I didn't ask her about writing circles. Maybe I will later.
If I believed that the universe sends special messages to individuals, I'd say that it was telling me to reconnect with the fiction world again. If there even is one in BR. I still have no ideas for stories. But I did purchase one of Margaret Atwood's recent novels on my Kindle.
In other other news, surprise! I'm not going to my ten-year high school reunion! Ang sent me a link about it and told me I was on the MIA list. I poked around on the site and felt a wave of something--claustrophobia, maybe, or revulsion. Suffice it to say that I didn't want to talk to The Hormone Table (or the Future Republicans of America that fucked them) in 2001, and I sure as hell don't want to talk to them now.
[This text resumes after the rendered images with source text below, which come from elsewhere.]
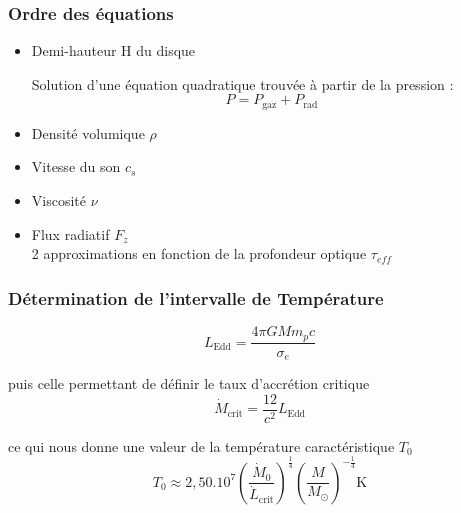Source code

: \documentclass[french]{beamer}
\begin{document}
\begin{frame}
\frametitle{Ordre des équations}
         \begin{itemize}
      \item Demi-hauteur H du disque

      Solution d'une équation quadratique trouvée à partir de la pression :
      \begin{equation}
         P = P_\mathrm{gaz} + P_\mathrm{rad}
      \end{equation}
      \item Densité volumique $\rho$
      \item Vitesse du son $c_s$ 
      \item Viscosité $\nu$ 
      \item Flux radiatif $F_z$
      \\
      2 approximations en fonction de la profondeur optique $\tau_{eff}$
   \end{itemize}
\end{frame}



\begin{frame}
\frametitle{Détermination de l'intervalle de Température} 

   \begin{equation}
      L_\mathrm{Edd} = \frac{4\pi GMm_pc}{\sigma_e}
   \end{equation}

   puis celle permettant de définir le taux d’accrétion critique 
   \begin{equation}
      \dot{M}_\mathrm{crit} = \frac{12}{c^2}L_\mathrm{Edd} 
   \end{equation}

   ce qui nous donne une valeur de la température caractéristique $T_0$
   \begin{equation}
      T_0 \approx 2,50.10^7\left(\frac{\dot{M}_0}{\dot{L}_\mathrm{crit}}\right)^{\frac{1}{4}}\left(\frac{M}{M_\odot}\right)^{-\frac{1}{4}} \mathrm{K}
   \end{equation}


\end{frame}



\end{document}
But I am having a family reunion with my parents, sibs, and their significant others soon. Haven't seen everybody all together in what feels like months, and we are going to have drinks in the pool and decorate eggs. Spring break is just around the corner, y'all. It cannot come soon enough.
3 comments:
As your gay life partner, I think I now have a better way to put my dancer critique. Think of a third-string bench warmer who finally gets the chance to play in the big game. Think of their enthusiasm to get in there and move, after only dreaming about it for so long. (And wasn't Flashdance like this?)
And don't focus on whether or not I'm saying you're third string.
ha! Leif! I say that Remi is my partner, but French has the benefit of gendered nouns. However, that's only really helpful when I don't fuck up and use the noun that means lady partner.
Also: Hormone Table! I always loved that nickname. Is there an actual website for this? If so, can I see it?
leif, that's so friday night lights!